As for the potential inhibitory mechanisms of phenolic compounds on AGE formation during thermal processing of food, two mechanisms have currently been suggested. First, free radicals formed during glycation might be scavenged by polyphenols due to their antioxidant activities, therefore subsequent AGE formation is inhibited. Second, the inhibition might also occur through the trapping of reactive carbonyl species by phenolic compounds^[53], or there might be a combined effect of both for the inhibitory actions. Several proanthocyanidins from cinnamon bark have been identified as inhibitors of specific AGE representatives, which were largely attributed to both their carbonyl scavenging abilities as well as antioxidant activities^[59]. Another report also indicated that quercetin has a dual role inhibiting MGO formation by scavenging free radicals produced in the system, while concurrently trapping MGO to form adducts^[51].
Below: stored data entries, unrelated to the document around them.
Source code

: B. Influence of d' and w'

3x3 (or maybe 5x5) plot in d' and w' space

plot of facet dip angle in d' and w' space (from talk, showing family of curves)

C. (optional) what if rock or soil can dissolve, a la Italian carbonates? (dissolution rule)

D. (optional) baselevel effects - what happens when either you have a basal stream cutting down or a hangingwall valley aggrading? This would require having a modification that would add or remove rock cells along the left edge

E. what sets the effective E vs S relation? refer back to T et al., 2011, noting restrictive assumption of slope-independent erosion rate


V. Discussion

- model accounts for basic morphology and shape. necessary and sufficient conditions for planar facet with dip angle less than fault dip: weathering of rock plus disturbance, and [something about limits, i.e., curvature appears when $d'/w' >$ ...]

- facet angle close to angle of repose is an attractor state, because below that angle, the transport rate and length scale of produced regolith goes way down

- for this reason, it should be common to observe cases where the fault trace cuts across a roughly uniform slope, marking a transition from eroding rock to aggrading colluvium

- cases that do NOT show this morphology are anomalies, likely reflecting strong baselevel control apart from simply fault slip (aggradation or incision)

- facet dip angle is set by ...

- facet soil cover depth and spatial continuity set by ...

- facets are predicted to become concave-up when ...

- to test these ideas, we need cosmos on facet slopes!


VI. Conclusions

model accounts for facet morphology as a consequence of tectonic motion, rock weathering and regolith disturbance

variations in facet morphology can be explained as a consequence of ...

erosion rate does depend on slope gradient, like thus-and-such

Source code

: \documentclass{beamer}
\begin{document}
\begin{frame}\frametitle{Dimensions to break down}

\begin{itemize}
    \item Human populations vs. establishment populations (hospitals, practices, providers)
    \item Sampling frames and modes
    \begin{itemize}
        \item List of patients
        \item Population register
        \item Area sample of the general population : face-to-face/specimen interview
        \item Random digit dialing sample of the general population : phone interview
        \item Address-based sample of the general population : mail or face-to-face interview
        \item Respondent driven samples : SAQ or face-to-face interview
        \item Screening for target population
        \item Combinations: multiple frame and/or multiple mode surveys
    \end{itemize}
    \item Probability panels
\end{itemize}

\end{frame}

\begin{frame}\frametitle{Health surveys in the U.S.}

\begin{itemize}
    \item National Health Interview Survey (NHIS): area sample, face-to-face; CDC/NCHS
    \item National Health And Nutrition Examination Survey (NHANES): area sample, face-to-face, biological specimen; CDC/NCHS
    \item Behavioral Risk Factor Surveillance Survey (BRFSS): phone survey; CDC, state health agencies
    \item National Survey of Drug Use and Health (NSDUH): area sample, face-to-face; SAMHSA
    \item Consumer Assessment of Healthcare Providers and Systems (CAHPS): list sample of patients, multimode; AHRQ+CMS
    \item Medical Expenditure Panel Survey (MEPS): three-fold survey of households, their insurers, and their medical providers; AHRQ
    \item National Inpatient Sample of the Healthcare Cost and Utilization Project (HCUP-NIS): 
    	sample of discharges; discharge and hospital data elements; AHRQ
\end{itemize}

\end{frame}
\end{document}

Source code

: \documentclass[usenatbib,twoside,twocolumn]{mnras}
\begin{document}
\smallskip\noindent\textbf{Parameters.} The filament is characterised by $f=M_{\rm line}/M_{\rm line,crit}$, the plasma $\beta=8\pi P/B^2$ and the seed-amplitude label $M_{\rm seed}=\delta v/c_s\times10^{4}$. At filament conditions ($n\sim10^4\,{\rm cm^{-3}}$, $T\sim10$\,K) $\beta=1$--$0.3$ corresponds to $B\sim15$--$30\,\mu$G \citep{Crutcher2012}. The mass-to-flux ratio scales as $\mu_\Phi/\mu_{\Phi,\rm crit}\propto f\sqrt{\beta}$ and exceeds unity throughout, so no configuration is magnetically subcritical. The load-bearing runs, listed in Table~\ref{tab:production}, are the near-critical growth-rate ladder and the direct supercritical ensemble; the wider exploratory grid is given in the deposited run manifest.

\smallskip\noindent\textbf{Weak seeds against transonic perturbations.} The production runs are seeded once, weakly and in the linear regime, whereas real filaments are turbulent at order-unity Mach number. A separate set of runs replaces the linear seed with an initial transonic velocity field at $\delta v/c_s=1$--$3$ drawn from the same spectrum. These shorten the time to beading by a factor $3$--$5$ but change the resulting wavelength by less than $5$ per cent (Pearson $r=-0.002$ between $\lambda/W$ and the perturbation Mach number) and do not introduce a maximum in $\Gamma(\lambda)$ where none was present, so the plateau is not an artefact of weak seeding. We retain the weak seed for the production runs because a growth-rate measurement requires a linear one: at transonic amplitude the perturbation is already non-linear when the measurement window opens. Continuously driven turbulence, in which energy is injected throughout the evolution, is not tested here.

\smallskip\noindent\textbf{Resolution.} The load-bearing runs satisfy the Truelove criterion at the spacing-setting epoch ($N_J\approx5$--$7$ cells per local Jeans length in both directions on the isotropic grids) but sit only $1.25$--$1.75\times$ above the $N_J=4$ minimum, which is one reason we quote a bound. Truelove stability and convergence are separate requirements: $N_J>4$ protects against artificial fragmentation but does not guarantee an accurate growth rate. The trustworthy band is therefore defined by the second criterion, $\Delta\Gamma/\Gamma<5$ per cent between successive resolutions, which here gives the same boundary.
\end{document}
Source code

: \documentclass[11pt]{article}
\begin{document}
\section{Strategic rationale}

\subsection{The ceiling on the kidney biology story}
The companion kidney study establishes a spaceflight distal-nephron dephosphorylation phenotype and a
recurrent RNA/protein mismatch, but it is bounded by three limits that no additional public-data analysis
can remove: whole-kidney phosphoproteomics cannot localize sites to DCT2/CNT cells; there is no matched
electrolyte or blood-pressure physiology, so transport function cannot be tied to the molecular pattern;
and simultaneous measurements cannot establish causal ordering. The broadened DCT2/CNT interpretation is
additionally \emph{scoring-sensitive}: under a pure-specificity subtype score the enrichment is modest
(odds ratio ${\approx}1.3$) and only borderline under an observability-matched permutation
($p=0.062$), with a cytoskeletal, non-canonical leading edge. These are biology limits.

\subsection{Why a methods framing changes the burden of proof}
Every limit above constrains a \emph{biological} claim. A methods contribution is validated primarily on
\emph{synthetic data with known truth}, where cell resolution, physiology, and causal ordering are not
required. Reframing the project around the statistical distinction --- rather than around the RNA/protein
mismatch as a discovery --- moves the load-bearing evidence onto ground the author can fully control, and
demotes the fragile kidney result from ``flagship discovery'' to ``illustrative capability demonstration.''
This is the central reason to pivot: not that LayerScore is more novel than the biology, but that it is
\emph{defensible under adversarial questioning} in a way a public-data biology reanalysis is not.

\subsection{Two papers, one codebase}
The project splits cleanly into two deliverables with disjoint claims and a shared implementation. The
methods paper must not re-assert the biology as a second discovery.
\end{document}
The Maillard reaction leads to the formation of not only aroma, browning color and taste compounds of thermally processed foods, but also some unpleasant toxic substances including acrylamide, heterocyclic amines and advanced glycation end products. Evidence from chemical reaction model systems and real food models has shown that some polyphenols can serve as potent inhibitors to reduce toxic MRP formation during thermal processing of food. The inhibitory mechanisms of polyphenols against toxic MRP formation have usually been attributed to free radical scavenging activities, with recent research indicating some additional mechanisms. For acrylamide suppression, some polyphenols can react with 3-oxopropanamide directly, to divert it from pathways with a 3-APA deamination reaction, resulting in less acrylamide formation. For HAs, using PhIP as an example, research has shown that the inhibitory effects can be attributed to trapping phenylacetaldehyde via the formation of polyphenol-phenylacetaldehyde adduct. Hopefully, the adducts formed via polyphenol trapping by phenylacetaldehyde might have extra health benefits such as anticancer capabilities. When it comes to AGE inhibition, both polyphenol antioxidant activities and carbonyl scavenging capacities contribute to the reduction of AGEs, so polyphenols may not only alleviate AGE-caused health disorders, but also prevent detrimental RCS-induced symptoms. To sum up, in thermal processing of food, some polyphenols have significant potential to lower the formation of toxic MRPs and may also participate in the Maillard reaction to form beneficial substances.